**WORK ORDER:**
Stop at the line containing "Y$ --- компоненты.": repeat exactly every line of the entries below from the first up to it, plus that line, with pictures omitted.

<<<<

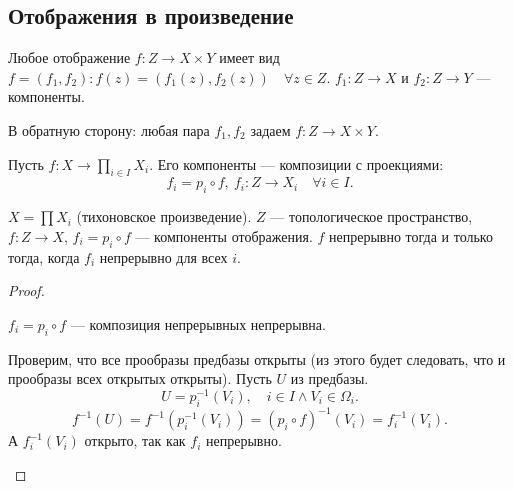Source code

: \documentclass[11pt]{book}
\theoremstyle{definition}
\theoremstyle{plain}
\theoremstyle{plain}
\theoremstyle{definition}
\theoremstyle{remark}
\begin{document}
\subsection{Отображения в произведение}
\begin{defn}
    Любое отображение $ f: Z \to X \times Y$ имеет вид $ f = (f_1, f_2): f(z) = (f_1(z), f_2(z)) \quad \forall  z \in Z $.
    $ f_1: Z \to  X$ и $ f_2: Z \to  Y$ --- компоненты.

    В обратную сторону: любая пара $ f_1, f_2$ задаем $ f: Z \to  X \times Y$.
\end{defn}
\begin{defn}
    Пусть $ f: X \to \prod_{i \in I}X_i$. Его компоненты --- композиции с проекциями:
    \[
    f_i = p_i \circ f, ~ f_i : Z \to  X_i \quad \forall  i \in I
    .\] 
\end{defn}
\begin{thm}\label{th_coord}
    $ X = \prod X_i$ (тихоновское произведение). $ Z$ --- топологическое пространство, $ f: Z \to  X$, $ f_i = p_i \circ f$ --- компоненты отображения.
    $ f$ непрерывно тогда и только тогда, когда  $ f_i$ непрерывно для всех $ i$.
\end{thm}
\begin{proof}
    $ $
    \begin{description}
        \item {} $ f_i = p_i \circ f$ --- композиция непрерывных непрерывна.
	\item {} 
		Проверим, что все прообразы предбазы открыты (из этого будет следовать, что и прообразы всех открытых открыты).
		Пусть $ U$ из предбазы.
		\[
		    U = p_i^{-1}(V_i), \quad i \in I \wedge V_i \in \Omega_i
		.\] 
		\[
		    f^{-1}(U) = f^{-1} (p_i^{-1}(V_{i})) = (p_i \circ f)^{-1}(V_i) =  f_i^{-1}(V_i)
		.\] 
		А $ f_i^{-1}(V_i)$ открыто, так как $ f_i$ непрерывно.
    \end{description} 
\end{proof}
\end{document}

>>>>

**ANSWER AREA:**
Source code

: \documentclass[11pt]{book}
\theoremstyle{definition}
\theoremstyle{plain}
\theoremstyle{plain}
\theoremstyle{definition}
\theoremstyle{remark}
\begin{document}
\subsection{Отображения в произведение}
\begin{defn}
    Любое отображение $ f: Z \to X \times Y$ имеет вид $ f = (f_1, f_2): f(z) = (f_1(z), f_2(z)) \quad \forall  z \in Z $.
    $ f_1: Z \to  X$ и $ f_2: Z \to  Y$ --- компоненты.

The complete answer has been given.